New research released this week has some good and bad news for the global fishing industry and fish lovers.
The good news is that the world’s fish stocks might not be in as parlous a state as previously thought, the bad news is that fishing operators and governments need to spend much more on research if they expect global wild fisheries to survive until the end of this century.
This is especially bad news for New Zealand, which has one of the worst track records for marine research in the OECD. Over the past decade New Zealand has spent less than 5% of the annual value of its fish trade ($1 billion) on research, yet it depends on research data to achieve its much-vaunted status as one of the world’s best-managed fisheries.
While finding that global fish stocks are nowhere as perilous as previous reports have found, research leader, Trevor Brand of Washington State University in the US warns that science needs to deliver better research if we expect to manage fisheries sustainably.
“Most fisheries are already being caught at or near the maximum sustainable level. Some are still overfished or have collapsed, and they all need management based more on stock measurement than catch data.
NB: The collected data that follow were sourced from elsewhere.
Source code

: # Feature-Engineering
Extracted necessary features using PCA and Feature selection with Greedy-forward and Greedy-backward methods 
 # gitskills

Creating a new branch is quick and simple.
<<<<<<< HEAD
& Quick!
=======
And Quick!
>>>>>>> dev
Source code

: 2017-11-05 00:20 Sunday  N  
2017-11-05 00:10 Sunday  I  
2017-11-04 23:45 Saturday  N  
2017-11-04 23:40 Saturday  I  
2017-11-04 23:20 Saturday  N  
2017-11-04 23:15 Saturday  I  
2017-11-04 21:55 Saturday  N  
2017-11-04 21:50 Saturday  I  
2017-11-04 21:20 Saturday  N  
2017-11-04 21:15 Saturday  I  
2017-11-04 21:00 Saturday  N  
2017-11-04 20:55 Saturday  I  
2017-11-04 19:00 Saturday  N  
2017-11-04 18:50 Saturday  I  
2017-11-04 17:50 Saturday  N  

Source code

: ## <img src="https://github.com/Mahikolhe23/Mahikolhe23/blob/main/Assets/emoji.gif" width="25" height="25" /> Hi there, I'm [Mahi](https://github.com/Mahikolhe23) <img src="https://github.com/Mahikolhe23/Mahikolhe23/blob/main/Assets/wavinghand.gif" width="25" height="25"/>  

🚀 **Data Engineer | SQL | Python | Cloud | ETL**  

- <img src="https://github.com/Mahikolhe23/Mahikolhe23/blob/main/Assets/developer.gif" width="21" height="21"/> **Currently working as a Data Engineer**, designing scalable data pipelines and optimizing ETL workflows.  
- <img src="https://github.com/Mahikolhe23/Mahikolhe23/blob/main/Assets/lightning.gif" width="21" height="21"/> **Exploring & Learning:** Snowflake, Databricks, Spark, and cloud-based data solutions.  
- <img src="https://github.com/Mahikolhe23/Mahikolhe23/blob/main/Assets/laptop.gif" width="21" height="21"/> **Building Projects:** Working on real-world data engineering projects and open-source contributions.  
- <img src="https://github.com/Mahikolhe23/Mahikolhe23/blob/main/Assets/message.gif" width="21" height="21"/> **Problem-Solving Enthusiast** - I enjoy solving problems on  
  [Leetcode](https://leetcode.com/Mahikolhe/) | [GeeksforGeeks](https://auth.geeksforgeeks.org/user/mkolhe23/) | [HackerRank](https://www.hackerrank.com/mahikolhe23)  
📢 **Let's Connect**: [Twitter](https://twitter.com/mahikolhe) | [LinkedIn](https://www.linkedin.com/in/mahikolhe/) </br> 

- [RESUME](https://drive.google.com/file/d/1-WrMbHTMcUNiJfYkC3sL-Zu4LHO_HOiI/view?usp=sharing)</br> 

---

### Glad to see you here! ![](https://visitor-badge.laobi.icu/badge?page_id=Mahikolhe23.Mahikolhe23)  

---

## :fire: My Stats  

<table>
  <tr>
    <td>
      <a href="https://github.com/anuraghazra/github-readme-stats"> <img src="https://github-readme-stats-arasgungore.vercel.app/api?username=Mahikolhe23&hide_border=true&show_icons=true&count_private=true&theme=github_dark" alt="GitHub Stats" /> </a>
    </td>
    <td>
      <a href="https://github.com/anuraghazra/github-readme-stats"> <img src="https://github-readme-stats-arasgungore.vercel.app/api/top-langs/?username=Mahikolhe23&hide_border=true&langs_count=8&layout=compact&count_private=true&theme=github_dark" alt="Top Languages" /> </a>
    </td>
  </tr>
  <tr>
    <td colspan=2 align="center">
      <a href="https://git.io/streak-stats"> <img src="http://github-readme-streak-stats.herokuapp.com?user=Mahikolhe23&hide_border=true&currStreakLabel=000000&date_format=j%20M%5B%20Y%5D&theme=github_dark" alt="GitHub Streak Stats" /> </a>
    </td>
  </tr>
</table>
But at least most of the world’s fisheries do not, yet, appear to be headed for destruction,” he said.
Researchers say it is also important for consumers to be able to identify where the fish they are eating comes from so that the pressure of public opinion can be brought to bear on threatened fisheries and their exploiters. Traceability is shaping up to be a most important tool in marine resource management.
According to Brand’s data 68 percent of world stocks are overfished or have collapsed, but the data itself is suspect. Seventy-two percent of data on fish stocks is unreliable as it depends entirely on catch statistics, not biomass estimates using sound scientific methods.
The Brand team also identified that small fish species are just as likely to be exposed to species collapse as large fish, a complete reversal of accepted scientific opinion. This puts even more species at exposure to elimination from the food resource.
These findings change the perspective of advice to eat only those fish from the bottom of the food chain and avoid those at the top. Now marine science is saying that we need to eat across the food chain, with particular attention on avoiding high risk species and fish from stressed catch areas.